LISANDRO ALONSO, CINÉASTE DE L’AUTRE AMÉRIQUE

Avec son sixième long-métrage, Eureka, étrange film en trois temps, le cinéaste argentin Lisandro Alonso poursuit le chemin unique qu’il trace dans le cinéma international depuis La Libertad en 2001.

Il n’avait plus tourné depuis Jauja, il y a près de dix ans. Lisandro Alonso est de retour avec Eureka, un long-métrage ambitieux, de presque deux heures trente, qui semble contenir trois films en un. Il y a d’abord le pastiche d’un western en noir et blanc dont le rôle principal est tenu par Viggo Mortensen. Il y a ensuite, et c’est le cœur du film, sa partie la plus riche et la plus dense, le récit naturaliste du quotidien d’une officier de police autochtone, de nos jours, dans la réserve indienne de Pine Ridge, dans le Dakota du Sud. Enfin, le film se conclut par une dernière partie plus onirique, façon réalisme magique, suivant l’odyssée d’un jeune amérindien quittant son village natal d’Amazonie dans le Brésil des années 1970. Trois segments qui peuvent sembler très disparates mais qui participent évidemment à une réflexion vaste et complexe sur la notion d’autochtone et de colon en Amérique. 

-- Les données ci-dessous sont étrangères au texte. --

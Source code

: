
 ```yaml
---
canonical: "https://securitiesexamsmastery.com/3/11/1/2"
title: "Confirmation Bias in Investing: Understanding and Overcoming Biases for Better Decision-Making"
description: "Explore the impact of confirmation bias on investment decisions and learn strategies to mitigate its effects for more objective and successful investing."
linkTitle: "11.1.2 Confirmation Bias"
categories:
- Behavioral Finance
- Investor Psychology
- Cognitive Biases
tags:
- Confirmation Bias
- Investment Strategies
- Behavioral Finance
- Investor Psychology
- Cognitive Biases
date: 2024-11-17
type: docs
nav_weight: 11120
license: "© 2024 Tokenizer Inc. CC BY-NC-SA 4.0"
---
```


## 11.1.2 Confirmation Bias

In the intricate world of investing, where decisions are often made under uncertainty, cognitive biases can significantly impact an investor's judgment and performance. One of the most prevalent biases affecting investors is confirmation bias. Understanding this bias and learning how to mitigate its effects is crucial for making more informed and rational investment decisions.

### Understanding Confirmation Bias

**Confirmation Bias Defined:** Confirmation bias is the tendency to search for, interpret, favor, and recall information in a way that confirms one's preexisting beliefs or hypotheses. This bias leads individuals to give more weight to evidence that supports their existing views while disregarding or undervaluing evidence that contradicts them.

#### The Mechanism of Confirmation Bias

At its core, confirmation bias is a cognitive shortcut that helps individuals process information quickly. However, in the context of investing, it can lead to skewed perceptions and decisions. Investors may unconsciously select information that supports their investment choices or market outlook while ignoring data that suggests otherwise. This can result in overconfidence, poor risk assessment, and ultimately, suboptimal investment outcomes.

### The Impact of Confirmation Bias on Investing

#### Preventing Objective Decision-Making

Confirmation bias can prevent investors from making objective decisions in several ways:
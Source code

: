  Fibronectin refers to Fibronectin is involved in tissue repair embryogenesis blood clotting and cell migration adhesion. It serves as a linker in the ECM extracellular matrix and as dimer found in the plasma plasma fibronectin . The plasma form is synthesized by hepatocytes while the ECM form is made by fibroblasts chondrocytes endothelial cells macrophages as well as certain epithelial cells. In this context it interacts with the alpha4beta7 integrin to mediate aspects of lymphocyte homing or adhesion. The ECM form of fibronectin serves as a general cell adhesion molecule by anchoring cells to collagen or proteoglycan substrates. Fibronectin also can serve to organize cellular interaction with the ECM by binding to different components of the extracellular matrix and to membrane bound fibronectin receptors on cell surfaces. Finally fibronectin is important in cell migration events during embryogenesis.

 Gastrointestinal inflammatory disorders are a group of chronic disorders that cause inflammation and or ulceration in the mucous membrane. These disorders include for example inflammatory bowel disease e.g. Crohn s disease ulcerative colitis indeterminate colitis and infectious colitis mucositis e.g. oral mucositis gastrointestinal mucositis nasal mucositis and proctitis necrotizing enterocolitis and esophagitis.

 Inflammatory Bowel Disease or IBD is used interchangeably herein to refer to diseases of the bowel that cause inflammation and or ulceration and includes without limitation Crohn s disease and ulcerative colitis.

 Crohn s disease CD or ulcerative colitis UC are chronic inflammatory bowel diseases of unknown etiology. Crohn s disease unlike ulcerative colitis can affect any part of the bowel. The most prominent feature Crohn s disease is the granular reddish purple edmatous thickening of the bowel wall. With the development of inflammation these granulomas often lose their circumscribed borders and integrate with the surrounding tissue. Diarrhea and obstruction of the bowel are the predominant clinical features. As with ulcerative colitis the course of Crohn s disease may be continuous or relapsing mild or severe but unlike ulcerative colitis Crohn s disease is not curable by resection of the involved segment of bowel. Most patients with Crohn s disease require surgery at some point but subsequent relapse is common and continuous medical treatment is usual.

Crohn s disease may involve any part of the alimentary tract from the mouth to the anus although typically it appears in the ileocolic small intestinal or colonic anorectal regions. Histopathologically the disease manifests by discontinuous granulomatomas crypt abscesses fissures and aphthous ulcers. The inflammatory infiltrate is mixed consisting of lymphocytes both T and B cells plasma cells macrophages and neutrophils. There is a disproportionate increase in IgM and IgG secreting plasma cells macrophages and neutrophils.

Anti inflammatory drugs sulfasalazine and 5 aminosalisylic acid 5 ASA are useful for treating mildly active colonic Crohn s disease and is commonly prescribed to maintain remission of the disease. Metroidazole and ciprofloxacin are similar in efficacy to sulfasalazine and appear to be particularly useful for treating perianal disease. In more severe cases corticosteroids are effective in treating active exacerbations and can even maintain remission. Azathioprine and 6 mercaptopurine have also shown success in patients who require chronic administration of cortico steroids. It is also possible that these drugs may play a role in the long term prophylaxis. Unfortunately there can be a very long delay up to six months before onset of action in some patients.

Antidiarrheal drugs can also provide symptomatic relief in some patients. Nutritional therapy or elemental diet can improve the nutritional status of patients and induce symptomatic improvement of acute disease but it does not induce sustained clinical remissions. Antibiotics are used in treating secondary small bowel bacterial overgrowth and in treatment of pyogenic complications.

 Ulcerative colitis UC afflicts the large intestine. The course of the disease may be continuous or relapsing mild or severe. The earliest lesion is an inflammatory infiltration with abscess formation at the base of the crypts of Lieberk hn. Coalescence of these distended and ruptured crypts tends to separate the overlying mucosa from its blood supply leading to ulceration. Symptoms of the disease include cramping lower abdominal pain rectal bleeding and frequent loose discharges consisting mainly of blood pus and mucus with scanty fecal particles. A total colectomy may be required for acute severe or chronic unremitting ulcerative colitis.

Ce nouveau film est le fruit poétique – car chez Alonso la politique passe toujours par la poésie – d’un long travail de recherche et de documentation. En préambule, dans les réserves indiennes des États-Unis, où les habitants se sentent abandonnés, notamment celle de Pine Ridge où le cinéaste a séjourné quelques mois. Et puis, ce film est aussi né d’une rencontre avec la culture aborigène, où la nature occupe une place prépondérante.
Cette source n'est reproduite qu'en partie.